Task statement
Please output, without any change, the lines of the material below from the very first through the one with "The structure of".

Exercise data
>>>

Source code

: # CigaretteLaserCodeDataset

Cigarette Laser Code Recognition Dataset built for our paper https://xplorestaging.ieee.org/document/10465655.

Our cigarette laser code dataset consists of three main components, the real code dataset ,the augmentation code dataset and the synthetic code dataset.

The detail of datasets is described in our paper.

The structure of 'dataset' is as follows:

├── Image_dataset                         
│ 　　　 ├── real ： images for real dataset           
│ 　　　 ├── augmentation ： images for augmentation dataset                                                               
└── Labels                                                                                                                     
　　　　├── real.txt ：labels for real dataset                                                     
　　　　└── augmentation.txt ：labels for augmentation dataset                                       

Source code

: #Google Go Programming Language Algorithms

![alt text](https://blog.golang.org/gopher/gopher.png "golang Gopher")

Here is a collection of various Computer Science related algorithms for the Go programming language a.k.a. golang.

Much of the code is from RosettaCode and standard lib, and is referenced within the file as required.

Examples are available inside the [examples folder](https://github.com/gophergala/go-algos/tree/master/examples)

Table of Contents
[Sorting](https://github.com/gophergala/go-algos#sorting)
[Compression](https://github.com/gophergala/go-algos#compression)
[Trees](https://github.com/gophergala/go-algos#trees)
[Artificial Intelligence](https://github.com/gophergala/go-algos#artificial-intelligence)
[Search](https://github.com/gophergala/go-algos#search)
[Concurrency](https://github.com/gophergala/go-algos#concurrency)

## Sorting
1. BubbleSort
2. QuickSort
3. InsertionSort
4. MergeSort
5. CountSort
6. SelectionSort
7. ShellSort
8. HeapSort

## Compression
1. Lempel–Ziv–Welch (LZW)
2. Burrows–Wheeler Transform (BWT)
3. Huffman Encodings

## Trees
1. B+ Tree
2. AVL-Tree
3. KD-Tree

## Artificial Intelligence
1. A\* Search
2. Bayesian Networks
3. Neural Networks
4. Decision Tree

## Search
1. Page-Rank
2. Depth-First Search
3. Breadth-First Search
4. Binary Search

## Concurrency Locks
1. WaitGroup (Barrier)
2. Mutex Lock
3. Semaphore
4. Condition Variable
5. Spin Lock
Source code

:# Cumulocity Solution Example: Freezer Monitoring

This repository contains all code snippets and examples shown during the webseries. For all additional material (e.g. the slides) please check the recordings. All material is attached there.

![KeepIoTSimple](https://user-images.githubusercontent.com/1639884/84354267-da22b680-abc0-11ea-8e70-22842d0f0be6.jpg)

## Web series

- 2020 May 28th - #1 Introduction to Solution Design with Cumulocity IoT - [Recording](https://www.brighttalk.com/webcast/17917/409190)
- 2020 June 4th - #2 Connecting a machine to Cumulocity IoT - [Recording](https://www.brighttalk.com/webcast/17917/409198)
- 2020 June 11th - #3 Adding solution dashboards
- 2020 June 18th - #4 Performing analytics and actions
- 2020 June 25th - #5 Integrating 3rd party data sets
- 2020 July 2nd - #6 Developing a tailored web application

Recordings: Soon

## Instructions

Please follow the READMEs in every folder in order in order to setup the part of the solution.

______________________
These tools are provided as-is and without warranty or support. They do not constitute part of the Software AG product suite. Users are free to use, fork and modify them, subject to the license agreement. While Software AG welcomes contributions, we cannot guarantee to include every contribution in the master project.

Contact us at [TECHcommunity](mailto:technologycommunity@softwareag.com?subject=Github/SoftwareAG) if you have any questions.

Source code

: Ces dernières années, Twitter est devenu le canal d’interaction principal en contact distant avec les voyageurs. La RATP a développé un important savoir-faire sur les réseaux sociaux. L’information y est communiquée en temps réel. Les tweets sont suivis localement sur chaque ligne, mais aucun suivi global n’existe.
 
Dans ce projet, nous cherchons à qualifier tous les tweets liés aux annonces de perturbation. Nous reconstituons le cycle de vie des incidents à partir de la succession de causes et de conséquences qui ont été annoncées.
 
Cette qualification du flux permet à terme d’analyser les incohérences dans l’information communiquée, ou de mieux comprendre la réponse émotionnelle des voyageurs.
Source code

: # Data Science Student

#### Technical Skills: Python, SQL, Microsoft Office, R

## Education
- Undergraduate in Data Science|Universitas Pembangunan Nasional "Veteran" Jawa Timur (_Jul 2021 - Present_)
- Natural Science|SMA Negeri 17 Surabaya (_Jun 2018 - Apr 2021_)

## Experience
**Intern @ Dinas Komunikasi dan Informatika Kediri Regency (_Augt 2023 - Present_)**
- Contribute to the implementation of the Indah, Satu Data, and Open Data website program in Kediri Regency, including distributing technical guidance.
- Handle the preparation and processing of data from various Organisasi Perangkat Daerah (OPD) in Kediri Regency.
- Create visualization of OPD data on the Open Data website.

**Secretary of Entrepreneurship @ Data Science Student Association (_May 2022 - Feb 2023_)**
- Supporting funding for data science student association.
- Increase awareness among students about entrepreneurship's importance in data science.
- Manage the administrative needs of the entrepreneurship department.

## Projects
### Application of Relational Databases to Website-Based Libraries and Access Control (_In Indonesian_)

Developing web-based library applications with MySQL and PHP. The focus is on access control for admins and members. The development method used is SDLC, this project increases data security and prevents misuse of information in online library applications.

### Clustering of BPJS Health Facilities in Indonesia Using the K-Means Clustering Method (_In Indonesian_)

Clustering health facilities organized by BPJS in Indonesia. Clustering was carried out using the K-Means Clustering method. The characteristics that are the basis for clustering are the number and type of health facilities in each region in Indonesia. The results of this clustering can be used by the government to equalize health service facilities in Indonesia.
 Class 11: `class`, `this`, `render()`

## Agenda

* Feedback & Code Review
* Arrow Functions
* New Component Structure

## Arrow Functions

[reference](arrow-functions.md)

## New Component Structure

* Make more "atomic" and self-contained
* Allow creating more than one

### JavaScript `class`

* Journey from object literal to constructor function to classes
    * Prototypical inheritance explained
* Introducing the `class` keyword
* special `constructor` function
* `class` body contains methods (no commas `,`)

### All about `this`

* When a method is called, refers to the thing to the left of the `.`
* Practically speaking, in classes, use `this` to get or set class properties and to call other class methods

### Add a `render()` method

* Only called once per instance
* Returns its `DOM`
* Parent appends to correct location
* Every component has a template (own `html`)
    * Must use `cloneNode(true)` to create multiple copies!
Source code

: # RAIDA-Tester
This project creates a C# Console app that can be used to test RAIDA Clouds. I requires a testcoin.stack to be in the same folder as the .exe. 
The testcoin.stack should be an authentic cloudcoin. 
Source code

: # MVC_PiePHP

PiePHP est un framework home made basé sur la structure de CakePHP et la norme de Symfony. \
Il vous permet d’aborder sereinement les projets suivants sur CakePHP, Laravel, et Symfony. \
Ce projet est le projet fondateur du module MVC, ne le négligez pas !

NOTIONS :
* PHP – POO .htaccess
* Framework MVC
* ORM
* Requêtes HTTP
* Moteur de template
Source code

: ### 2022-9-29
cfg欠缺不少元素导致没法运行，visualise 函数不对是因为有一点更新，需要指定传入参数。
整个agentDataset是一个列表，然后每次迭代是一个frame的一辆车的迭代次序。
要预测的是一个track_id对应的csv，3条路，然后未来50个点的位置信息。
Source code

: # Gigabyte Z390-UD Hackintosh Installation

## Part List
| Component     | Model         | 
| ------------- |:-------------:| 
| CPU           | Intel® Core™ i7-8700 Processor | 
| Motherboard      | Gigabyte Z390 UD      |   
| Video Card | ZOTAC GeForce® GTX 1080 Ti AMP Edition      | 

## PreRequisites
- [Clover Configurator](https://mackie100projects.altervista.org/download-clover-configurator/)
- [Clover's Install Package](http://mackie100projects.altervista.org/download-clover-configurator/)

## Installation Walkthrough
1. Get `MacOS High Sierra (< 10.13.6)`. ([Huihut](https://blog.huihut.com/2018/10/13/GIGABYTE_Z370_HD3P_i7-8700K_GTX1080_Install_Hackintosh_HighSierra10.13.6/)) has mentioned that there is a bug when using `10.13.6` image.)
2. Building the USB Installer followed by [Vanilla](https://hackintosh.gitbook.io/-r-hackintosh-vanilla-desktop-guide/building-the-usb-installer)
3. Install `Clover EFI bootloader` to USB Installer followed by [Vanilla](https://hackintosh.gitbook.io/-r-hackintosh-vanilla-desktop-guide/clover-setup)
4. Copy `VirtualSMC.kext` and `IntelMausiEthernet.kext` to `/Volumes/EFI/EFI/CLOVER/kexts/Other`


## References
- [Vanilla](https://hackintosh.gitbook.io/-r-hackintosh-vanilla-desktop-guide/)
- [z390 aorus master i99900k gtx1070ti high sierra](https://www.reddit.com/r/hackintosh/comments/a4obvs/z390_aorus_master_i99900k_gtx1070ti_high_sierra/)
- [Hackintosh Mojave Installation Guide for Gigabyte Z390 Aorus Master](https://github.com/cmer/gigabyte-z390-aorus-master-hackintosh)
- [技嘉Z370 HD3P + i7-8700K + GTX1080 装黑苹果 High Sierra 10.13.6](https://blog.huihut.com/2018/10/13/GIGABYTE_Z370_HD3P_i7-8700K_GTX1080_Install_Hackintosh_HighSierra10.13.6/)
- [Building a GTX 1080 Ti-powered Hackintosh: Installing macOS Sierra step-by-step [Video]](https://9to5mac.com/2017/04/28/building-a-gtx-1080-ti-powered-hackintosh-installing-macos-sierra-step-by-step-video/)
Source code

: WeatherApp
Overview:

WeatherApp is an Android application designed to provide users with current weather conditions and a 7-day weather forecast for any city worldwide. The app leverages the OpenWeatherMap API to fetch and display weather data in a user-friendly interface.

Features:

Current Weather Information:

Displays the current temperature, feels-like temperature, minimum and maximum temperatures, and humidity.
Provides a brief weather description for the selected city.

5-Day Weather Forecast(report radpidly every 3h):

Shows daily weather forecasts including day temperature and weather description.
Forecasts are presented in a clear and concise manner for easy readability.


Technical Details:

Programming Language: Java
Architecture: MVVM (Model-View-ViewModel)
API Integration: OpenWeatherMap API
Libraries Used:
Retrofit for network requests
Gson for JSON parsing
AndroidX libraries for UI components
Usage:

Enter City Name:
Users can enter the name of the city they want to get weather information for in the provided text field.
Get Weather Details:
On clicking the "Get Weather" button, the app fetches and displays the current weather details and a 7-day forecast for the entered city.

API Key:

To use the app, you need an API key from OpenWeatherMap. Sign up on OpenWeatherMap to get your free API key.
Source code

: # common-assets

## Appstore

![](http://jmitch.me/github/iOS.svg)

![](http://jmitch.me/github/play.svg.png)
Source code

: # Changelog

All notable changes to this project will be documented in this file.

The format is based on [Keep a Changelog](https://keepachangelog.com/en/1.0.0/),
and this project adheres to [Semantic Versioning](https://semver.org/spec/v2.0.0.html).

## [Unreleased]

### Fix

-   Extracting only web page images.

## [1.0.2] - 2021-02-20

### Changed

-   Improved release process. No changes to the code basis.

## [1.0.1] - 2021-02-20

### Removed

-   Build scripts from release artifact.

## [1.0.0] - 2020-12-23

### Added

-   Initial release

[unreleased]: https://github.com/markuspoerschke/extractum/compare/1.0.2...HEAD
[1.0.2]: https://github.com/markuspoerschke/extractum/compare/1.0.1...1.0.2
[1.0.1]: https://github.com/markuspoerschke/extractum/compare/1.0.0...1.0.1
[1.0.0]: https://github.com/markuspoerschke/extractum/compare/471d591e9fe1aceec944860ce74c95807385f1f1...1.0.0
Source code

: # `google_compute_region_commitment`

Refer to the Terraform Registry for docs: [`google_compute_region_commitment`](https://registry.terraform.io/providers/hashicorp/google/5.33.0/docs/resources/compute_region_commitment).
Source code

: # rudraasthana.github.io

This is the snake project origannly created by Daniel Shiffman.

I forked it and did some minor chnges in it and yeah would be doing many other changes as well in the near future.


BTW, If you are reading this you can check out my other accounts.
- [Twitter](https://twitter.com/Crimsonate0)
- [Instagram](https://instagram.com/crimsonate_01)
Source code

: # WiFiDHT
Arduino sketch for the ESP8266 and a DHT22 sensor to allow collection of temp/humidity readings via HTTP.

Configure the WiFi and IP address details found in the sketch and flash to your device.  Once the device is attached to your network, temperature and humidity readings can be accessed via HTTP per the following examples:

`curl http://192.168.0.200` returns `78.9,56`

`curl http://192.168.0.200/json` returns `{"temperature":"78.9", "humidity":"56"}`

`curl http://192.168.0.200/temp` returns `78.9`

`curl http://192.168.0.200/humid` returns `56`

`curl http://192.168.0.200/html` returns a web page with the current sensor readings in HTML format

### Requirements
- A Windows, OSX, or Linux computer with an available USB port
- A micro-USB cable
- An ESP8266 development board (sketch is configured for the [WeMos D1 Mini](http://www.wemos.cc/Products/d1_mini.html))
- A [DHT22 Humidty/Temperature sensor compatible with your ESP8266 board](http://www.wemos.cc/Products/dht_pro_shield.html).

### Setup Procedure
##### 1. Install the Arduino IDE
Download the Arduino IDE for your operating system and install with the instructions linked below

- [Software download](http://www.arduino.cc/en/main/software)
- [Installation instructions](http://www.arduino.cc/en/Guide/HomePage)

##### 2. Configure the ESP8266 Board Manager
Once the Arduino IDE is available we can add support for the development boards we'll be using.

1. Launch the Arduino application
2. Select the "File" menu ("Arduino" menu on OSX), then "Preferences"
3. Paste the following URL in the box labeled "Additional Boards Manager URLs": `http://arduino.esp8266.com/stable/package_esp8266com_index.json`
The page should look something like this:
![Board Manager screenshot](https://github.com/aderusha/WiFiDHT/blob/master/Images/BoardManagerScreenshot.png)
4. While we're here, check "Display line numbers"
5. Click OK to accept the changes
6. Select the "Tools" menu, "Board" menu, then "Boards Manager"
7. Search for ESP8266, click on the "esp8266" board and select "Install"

<<<

Output of the task
Source code

: # CigaretteLaserCodeDataset

Cigarette Laser Code Recognition Dataset built for our paper https://xplorestaging.ieee.org/document/10465655.

Our cigarette laser code dataset consists of three main components, the real code dataset ,the augmentation code dataset and the synthetic code dataset.

The detail of datasets is described in our paper.

The structure of 'dataset' is as follows:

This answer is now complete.